The project is led by two female professors in a city where the health authority is also led by a woman.
Professor Dame Anna Dominiczak, vice-principal of Glasgow University, and Jackie Taylor, the first female president of the Royal College of Physicians and Surgeons of Glasgow, have created the scholarship programme amid concerns that although up to 60 per cent of medical students are women, the top jobs are dominated by men.
Across the UK about 25 per cent of medical directors and 15 per cent of university medical professors are women. At Glasgow University about 20 per cent of professorial posts are held by women. About 36 per cent of NHS consultants are female.
Dame Anna, a leading heart and blood vessel scientist, said: “There is this deficiency of senior women at all levels, whether it is NHS consultants in hospitals or in public health and the same with clinical academics. We have a lot of female medical students, more than half, in some medical schools significantly more than half. Then in training we lose women as they move to the top of the profession and that is a long-term problem.”
She said that mothers taking responsibility for childcare was a factor, along with ingrained doubts among women that they are up to leadership roles.
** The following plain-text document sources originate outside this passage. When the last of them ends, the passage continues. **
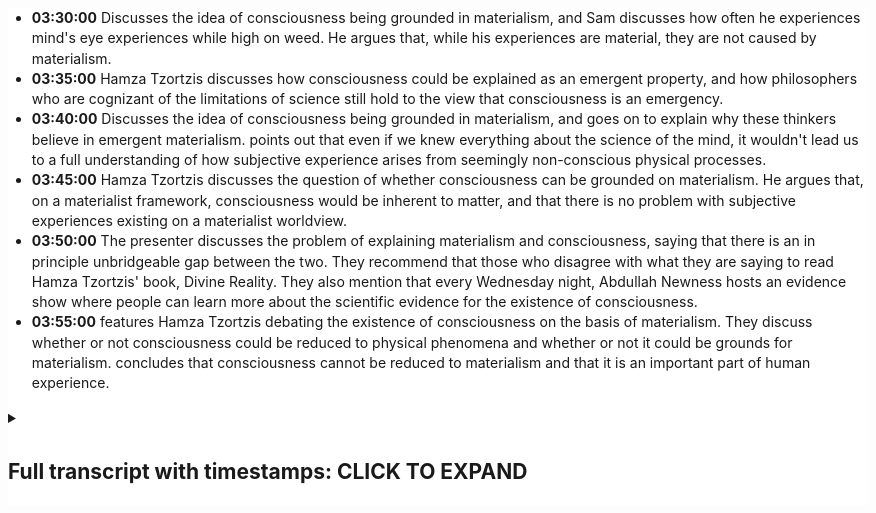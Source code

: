 - **<a onclick="modifyYTiframeseektime('12600')">03:30:00</a>** Discusses the idea of consciousness being grounded in materialism, and Sam discusses how often he experiences mind's eye experiences while high on weed. He argues that, while his experiences are material, they are not caused by materialism.
- **<a onclick="modifyYTiframeseektime('12900')">03:35:00</a>** Hamza Tzortzis discusses how consciousness could be explained as an emergent property, and how philosophers who are cognizant of the limitations of science still hold to the view that consciousness is an emergency.
- **<a onclick="modifyYTiframeseektime('13200')">03:40:00</a>** Discusses the idea of consciousness being grounded in materialism, and goes on to explain why these thinkers believe in emergent materialism. points out that even if we knew everything about the science of the mind, it wouldn't lead us to a full understanding of how subjective experience arises from seemingly non-conscious physical processes.
- **<a onclick="modifyYTiframeseektime('13500')">03:45:00</a>**  Hamza Tzortzis discusses the question of whether consciousness can be grounded on materialism. He argues that, on a materialist framework, consciousness would be inherent to matter, and that there is no problem with subjective experiences existing on a materialist worldview.
- **<a onclick="modifyYTiframeseektime('13800')">03:50:00</a>** The presenter discusses the problem of explaining materialism and consciousness, saying that there is an in principle unbridgeable gap between the two. They recommend that those who disagree with what they are saying to read Hamza Tzortzis' book, Divine Reality. They also mention that every Wednesday night, Abdullah Newness hosts an evidence show where people can learn more about the scientific evidence for the existence of consciousness.
- **<a onclick="modifyYTiframeseektime('14100')">03:55:00</a>**  features Hamza Tzortzis debating the existence of consciousness on the basis of materialism. They discuss whether or not consciousness could be reduced to physical phenomena and whether or not it could be grounds for materialism.  concludes that consciousness cannot be reduced to materialism and that it is an important part of human experience.

<details><summary><h2>Full transcript with timestamps: CLICK TO EXPAND</h2></summary>

<a onclick="modifyYTiframeseektime('8)')">0:00:08 i am</a>
<a onclick="modifyYTiframeseektime('39)')">0:00:39 on today's thought adventure podcast</a>
<a onclick="modifyYTiframeseektime('42)')">0:00:42 uh alhamdulillah we have our special</a>
<a onclick="modifyYTiframeseektime('46)')">0:00:46 guest back again</a>
<a onclick="modifyYTiframeseektime('47)')">0:00:47 uh abdul rahman are you joking hamza</a>
<a onclick="modifyYTiframeseektime('50)')">0:00:50 hamza is here hondura</a>
<a onclick="modifyYTiframeseektime('51)')">0:00:51 and today's topic that we're going to be</a>
<a onclick="modifyYTiframeseektime('53)')">0:00:53 discussing today</a>
<a onclick="modifyYTiframeseektime('55)')">0:00:55 is going to be on consciousness which is</a>
<a onclick="modifyYTiframeseektime('56)')">0:00:56 really a part two discussion</a>
<a onclick="modifyYTiframeseektime('59)')">0:00:59 uh on the discussion that we had a few</a>
<a onclick="modifyYTiframeseektime('61)')">0:01:01 months ago uh assalamu alaikum hamza how</a>
<a onclick="modifyYTiframeseektime('64)')">0:01:04 are you</a>
<a onclick="modifyYTiframeseektime('67)')">0:01:07 good brother and abdul how are you guys</a>
<a onclick="modifyYTiframeseektime('74)')">0:01:14 has done uh lots of work</a>
<a onclick="modifyYTiframeseektime('78)')">0:01:18 and discussions and he's done his</a>
<a onclick="modifyYTiframeseektime('80)')">0:01:20 master's</a>
<a onclick="modifyYTiframeseektime('81)')">0:01:21 and essays thesis on the topic of</a>
<a onclick="modifyYTiframeseektime('84)')">0:01:24 consciousness</a>
<a onclick="modifyYTiframeseektime('84)')">0:01:24 and the hard problem uh so alhamdulillah</a>
<a onclick="modifyYTiframeseektime('88)')">0:01:28 for coming down so we can really get</a>
<a onclick="modifyYTiframeseektime('89)')">0:01:29 into some of the nitty gritty</a>
<a onclick="modifyYTiframeseektime('90)')">0:01:30 discussions</a>
<a onclick="modifyYTiframeseektime('91)')">0:01:31 on this topic and really move on from</a>
<a onclick="modifyYTiframeseektime('93)')">0:01:33 the second part and obviously we've also</a>
<a onclick="modifyYTiframeseektime('95)')">0:01:35 got</a>
<a onclick="modifyYTiframeseektime('96)')">0:01:36 abdul rahman assalamu alaikum</a>
<a onclick="modifyYTiframeseektime('111)')">0:01:51 but he's always special</a>
<a onclick="modifyYTiframeseektime('116)')">0:01:56 we've also got brother yusuf from</a>
<a onclick="modifyYTiframeseektime('117)')">0:01:57 pondering souls joining us but he's</a>
<a onclick="modifyYTiframeseektime('119)')">0:01:59 running a little bit late but he'll join</a>
<a onclick="modifyYTiframeseektime('121)')">0:02:01 jump into the stream</a>
<a onclick="modifyYTiframeseektime('122)')">0:02:02 as soon as he's free unfortunately jake</a>
<a onclick="modifyYTiframeseektime('125)')">0:02:05 the muslim metaphysician couldn't make</a>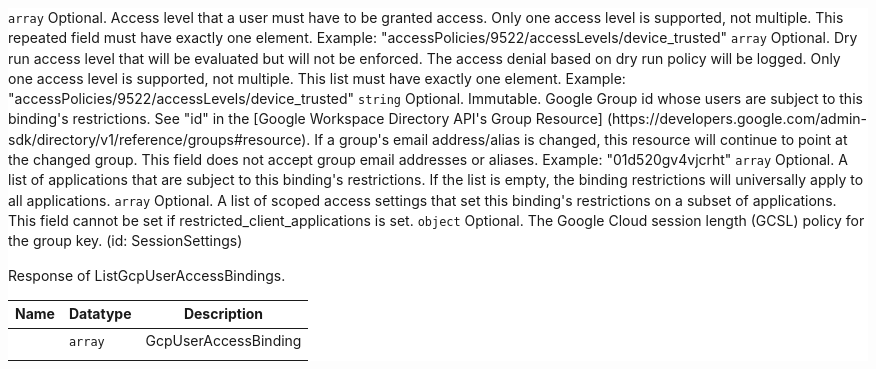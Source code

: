 <tr>
    <td><CopyableCode code="accessLevels" /></td>
    <td><code>array</code></td>
    <td>Optional. Access level that a user must have to be granted access. Only one access level is supported, not multiple. This repeated field must have exactly one element. Example: "accessPolicies/9522/accessLevels/device_trusted"</td>
</tr>
<tr>
    <td><CopyableCode code="dryRunAccessLevels" /></td>
    <td><code>array</code></td>
    <td>Optional. Dry run access level that will be evaluated but will not be enforced. The access denial based on dry run policy will be logged. Only one access level is supported, not multiple. This list must have exactly one element. Example: "accessPolicies/9522/accessLevels/device_trusted"</td>
</tr>
<tr>
    <td><CopyableCode code="groupKey" /></td>
    <td><code>string</code></td>
    <td>Optional. Immutable. Google Group id whose users are subject to this binding's restrictions. See "id" in the [Google Workspace Directory API's Group Resource] (https://developers.google.com/admin-sdk/directory/v1/reference/groups#resource). If a group's email address/alias is changed, this resource will continue to point at the changed group. This field does not accept group email addresses or aliases. Example: "01d520gv4vjcrht"</td>
</tr>
<tr>
    <td><CopyableCode code="restrictedClientApplications" /></td>
    <td><code>array</code></td>
    <td>Optional. A list of applications that are subject to this binding's restrictions. If the list is empty, the binding restrictions will universally apply to all applications.</td>
</tr>
<tr>
    <td><CopyableCode code="scopedAccessSettings" /></td>
    <td><code>array</code></td>
    <td>Optional. A list of scoped access settings that set this binding's restrictions on a subset of applications. This field cannot be set if restricted_client_applications is set.</td>
</tr>
<tr>
    <td><CopyableCode code="sessionSettings" /></td>
    <td><code>object</code></td>
    <td>Optional. The Google Cloud session length (GCSL) policy for the group key. (id: SessionSettings)</td>
</tr>
</tbody>
</table>
</TabItem>
<TabItem value="list">

Response of ListGcpUserAccessBindings.

<table>
<thead>
    <tr>
    <th>Name</th>
    <th>Datatype</th>
    <th>Description</th>
    </tr>
</thead>
<tbody>
<tr>
    <td><CopyableCode code="gcpUserAccessBindings" /></td>
    <td><code>array</code></td>
    <td>GcpUserAccessBinding</td>
</tr>
<tr>
    <td><CopyableCode code="nextPageToken" /></td>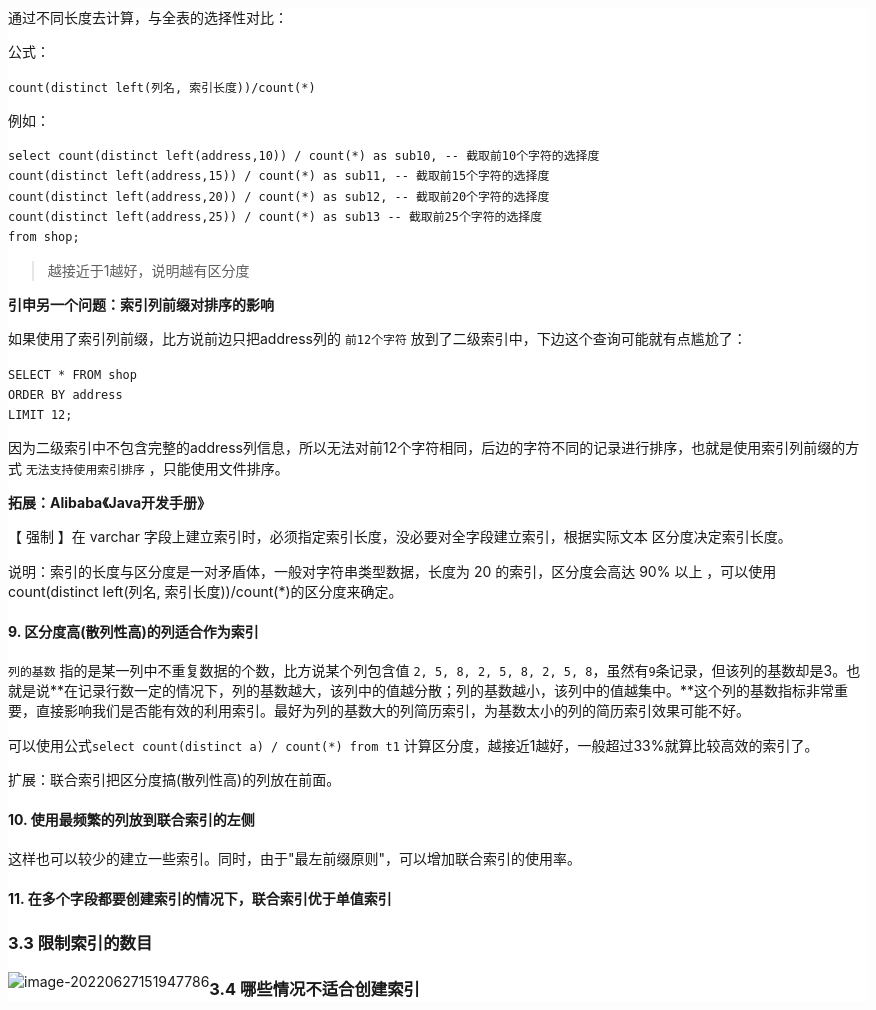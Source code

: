通过不同长度去计算，与全表的选择性对比：

公式：

```mysql
count(distinct left(列名, 索引长度))/count(*)
```

例如：

```mysql
select count(distinct left(address,10)) / count(*) as sub10, -- 截取前10个字符的选择度
count(distinct left(address,15)) / count(*) as sub11, -- 截取前15个字符的选择度
count(distinct left(address,20)) / count(*) as sub12, -- 截取前20个字符的选择度
count(distinct left(address,25)) / count(*) as sub13 -- 截取前25个字符的选择度
from shop;
```

> 越接近于1越好，说明越有区分度

**引申另一个问题：索引列前缀对排序的影响**

如果使用了索引列前缀，比方说前边只把address列的 `前12个字符` 放到了二级索引中，下边这个查询可能就有点尴尬了：

```mysql
SELECT * FROM shop
ORDER BY address
LIMIT 12;
```

因为二级索引中不包含完整的address列信息，所以无法对前12个字符相同，后边的字符不同的记录进行排序，也就是使用索引列前缀的方式 `无法支持使用索引排序` ，只能使用文件排序。

**拓展：Alibaba《Java开发手册》**

【 强制 】在 varchar 字段上建立索引时，必须指定索引长度，没必要对全字段建立索引，根据实际文本 区分度决定索引长度。 

说明：索引的长度与区分度是一对矛盾体，一般对字符串类型数据，长度为 20 的索引，区分度会高达 90% 以上 ，可以使用 count(distinct left(列名, 索引长度))/count(*)的区分度来确定。

#### 9. 区分度高(散列性高)的列适合作为索引

`列的基数` 指的是某一列中不重复数据的个数，比方说某个列包含值 `2, 5, 8, 2, 5, 8, 2, 5, 8`，虽然有`9`条记录，但该列的基数却是3。也就是说**在记录行数一定的情况下，列的基数越大，该列中的值越分散；列的基数越小，该列中的值越集中。**这个列的基数指标非常重要，直接影响我们是否能有效的利用索引。最好为列的基数大的列简历索引，为基数太小的列的简历索引效果可能不好。

可以使用公式`select count(distinct a) / count(*) from t1` 计算区分度，越接近1越好，一般超过33%就算比较高效的索引了。

扩展：联合索引把区分度搞(散列性高)的列放在前面。

#### 10. 使用最频繁的列放到联合索引的左侧

这样也可以较少的建立一些索引。同时，由于"最左前缀原则"，可以增加联合索引的使用率。

#### 11. 在多个字段都要创建索引的情况下，联合索引优于单值索引

### 3.3 限制索引的数目

<img src="MySQL索引及调优篇.assets/image-20220627151947786.png" alt="image-20220627151947786" style="float:left;" />

### 3.4 哪些情况不适合创建索引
“The women who push themselves forward have always done it and always will do it, but there are not enough of us,” she said. “We need to extend this invitation to those who feel they are not ready and help them.” It has been confirmed that the project does not breach gender discrimination legislation.
The course will involve meetings, coaching, mentoring, networking opportunities and learning non-clinical psychological skills. Applicants must be qualified doctors or dentists, members of the royal college in Glasgow or work for the university. In future years it is anticipated that scientists across different disciplines will be invited to apply.
Dame Anna said that she was not generally in favour of positive discrimination [J4MB emphasis: … other than where women are advantaged and men disadvantaged, obviously.] and stressed the importance of finding the right people for roles. “I do not want women to be appointed when they are not ready. I do not want women to be pushed into jobs they cannot cope with. I want women to be ready and that is what this programme is all about.”
Professor Taylor said: “There is evidence that increasing the proportion of women in leadership roles can improve financial and organisational performance, decision-making and productivity. At a time when the NHS is facing a range of challenges it’s important that we tap into the widest possible pool of talent. We are committed to nurturing and developing that talent.”
The closing date for applications is August 15. The course is expected to start in October.
Nikki Thompson, deputy chairwoman of the British Medical Association Scotland, said: “There is still a long way to go to encourage more women into senior medical roles across Scotland’s NHS. There is no doubt we need to do more to ensure women have the proper support, opportunity and encouragement.” She said women must not be unfairly treated for taking time out to have children or working part-time.